The “good genes” theory of sexual selection postulates that females choose mates that will improve their offspring's fitness through the inheritance of paternal genes. In spite of the attention that this hypothesis has given rise to, the empirical evidence remains sparse, mostly because of the difficulties of controlling for the many environmental factors that may covary with both the paternal phenotype and offspring fitness. Here, we tested the hypothesis that offspring sired by males of a preferred phenotype should have better survival in an endangered bird, the houbara bustard (Chlamydotis undulata undulata).

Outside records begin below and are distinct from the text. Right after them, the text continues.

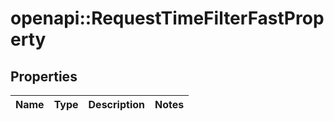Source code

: # openapi::RequestTimeFilterFastProperty

## Properties
Name | Type | Description | Notes
------------ | ------------- | ------------- | -------------


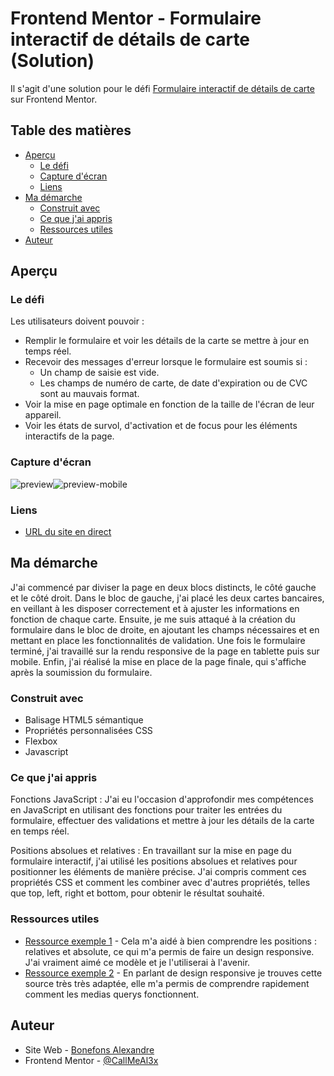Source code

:# Frontend Mentor - Formulaire interactif de détails de carte (Solution)

Il s'agit d'une solution pour le défi [Formulaire interactif de détails de carte](https://www.frontendmentor.io/challenges/interactive-card-details-form-XpS8cKZDWw) sur Frontend Mentor.

## Table des matières

- [Aperçu](#aperçu)
  - [Le défi](#le-défi)
  - [Capture d'écran](#capture-décran)
  - [Liens](#liens)
- [Ma démarche](#ma-démarche)
  - [Construit avec](#construit-avec)
  - [Ce que j'ai appris](#ce-que-jai-appris)
  - [Ressources utiles](#ressources-utiles)
- [Auteur](#auteur)

## Aperçu

### Le défi

Les utilisateurs doivent pouvoir :

- Remplir le formulaire et voir les détails de la carte se mettre à jour en temps réel.
- Recevoir des messages d'erreur lorsque le formulaire est soumis si :
  - Un champ de saisie est vide.
  - Les champs de numéro de carte, de date d'expiration ou de CVC sont au mauvais format.
- Voir la mise en page optimale en fonction de la taille de l'écran de leur appareil.
- Voir les états de survol, d'activation et de focus pour les éléments interactifs de la page.

### Capture d'écran

![preview](http://alexandre.bonefons.mmi-velizy.fr/Projets_HTML-CSS-JS/card_details_form/images/preview.png)![preview-mobile](http://alexandre.bonefons.mmi-velizy.fr/Projets_HTML-CSS-JS/card_details_form/images/preview-mobile.png)

### Liens

- [URL du site en direct](http://alexandre.bonefons.mmi-velizy.fr/Projets_HTML-CSS-JS/card_details_form/)

## Ma démarche

J'ai commencé par diviser la page en deux blocs distincts, le côté gauche et le côté droit. Dans le bloc de gauche, j'ai placé les deux cartes bancaires, en veillant à les disposer correctement et à ajuster les informations en fonction de chaque carte. Ensuite, je me suis attaqué à la création du formulaire dans le bloc de droite, en ajoutant les champs nécessaires et en mettant en place les fonctionnalités de validation. Une fois le formulaire terminé, j'ai travaillé sur la rendu responsive de la page en tablette puis sur mobile. Enfin, j'ai réalisé la mise en place de la page finale, qui s'affiche après la soumission du formulaire.

### Construit avec

- Balisage HTML5 sémantique
- Propriétés personnalisées CSS
- Flexbox
- Javascript

### Ce que j'ai appris

Fonctions JavaScript : J'ai eu l'occasion d'approfondir mes compétences en JavaScript en utilisant des fonctions pour traiter les entrées du formulaire, effectuer des validations et mettre à jour les détails de la carte en temps réel.

Positions absolues et relatives : En travaillant sur la mise en page du formulaire interactif, j'ai utilisé les positions absolues et relatives pour positionner les éléments de manière précise. J'ai compris comment ces propriétés CSS et comment les combiner avec d'autres propriétés, telles que top, left, right et bottom, pour obtenir le résultat souhaité.

### Ressources utiles

- [Ressource exemple 1](https://developer.mozilla.org/fr/docs/Web/CSS/position) - Cela m'a aidé à bien comprendre les positions : relatives et absolute, ce qui m'a permis de faire un design responsive. J'ai vraiment aimé ce modèle et je l'utiliserai à l'avenir.
- [Ressource exemple 2](https://www.w3schools.com/css/css_rwd_mediaqueries.asp) - En parlant de design responsive je trouves cette source très très adaptée, elle m'a permis de comprendre rapidement comment les medias querys fonctionnent.

## Auteur

- Site Web - [Bonefons Alexandre](https://www.your-site.com)
- Frontend Mentor - [@CallMeAl3x](https://www.frontendmentor.io/profile/CallMeAl3x)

Methodology/Principal Findings

We tested if natural and experimentally-induced variation in courtship display (following an inflammatory challenge) predicts the survival of offspring. Chicks were produced by artificial insemination of females, ensuring that any effect on survival could only arise from the transfer of paternal genes. One hundred and twenty offspring were equipped with radio transmitters, and their survival monitored in the wild for a year. This allowed assessment of the potential benefits of paternal genes in a natural setting, where birds experience the whole range of environmental hazards. Although natural variation in sire courtship display did not predict offspring survival, sires that withstood the inflammatory insult and maintained their courtship activity sired offspring with the best survival upon release.

Conclusions

This finding is relevant both to enlighten the debate on “good genes” sexual selection and the management of supportive breeding programs.

Introduction

Identifying the benefits of non random mate choice has been a long lasting focus of sexual selection studies [1]. Indicator models of sexual selection assume that exuberant sexual traits have evolved because they signal the quality of their bearers and the choosy sex can therefore gather a benefit for mating with males with a particular phenotype [2][3]. In many organisms, females (usually the choosy sex) can obtain substantial benefits from their mate choice in terms of nuptial gifts, resources transferred with the seminal fluid during the copulation, parental care or more generally resources present in the territory defended by the chosen male [4]. These benefits directly improve female fecundity and confer a selective advantage to choosy females, outweighing the potential cost of choosiness. In many other organisms, however, females do not seem to achieve any direct benefit from their choice, usually because the interaction between sexes is limited to the transfer of genetic material with the male gametes, as for instance in lekking species [5][6] or during extra-pair copulations [7][8]. Giving the cost of choosiness, one might wonder how female preference has evolved in such systems. In addition to direct benefits, it has been suggested that choosy females can gather indirect benefits in terms of paternal genes [see 9 for a recent review]. Such genetic benefits do not directly improve female fecundity but are supposed to enhance offspring survival. Genetic benefits of mate choice can arise because viability genes (so called good genes) are transmitted from the father to the offspring. These genes with additive effects on fitness provide a benefit whatever the genetic background of the female [10][11].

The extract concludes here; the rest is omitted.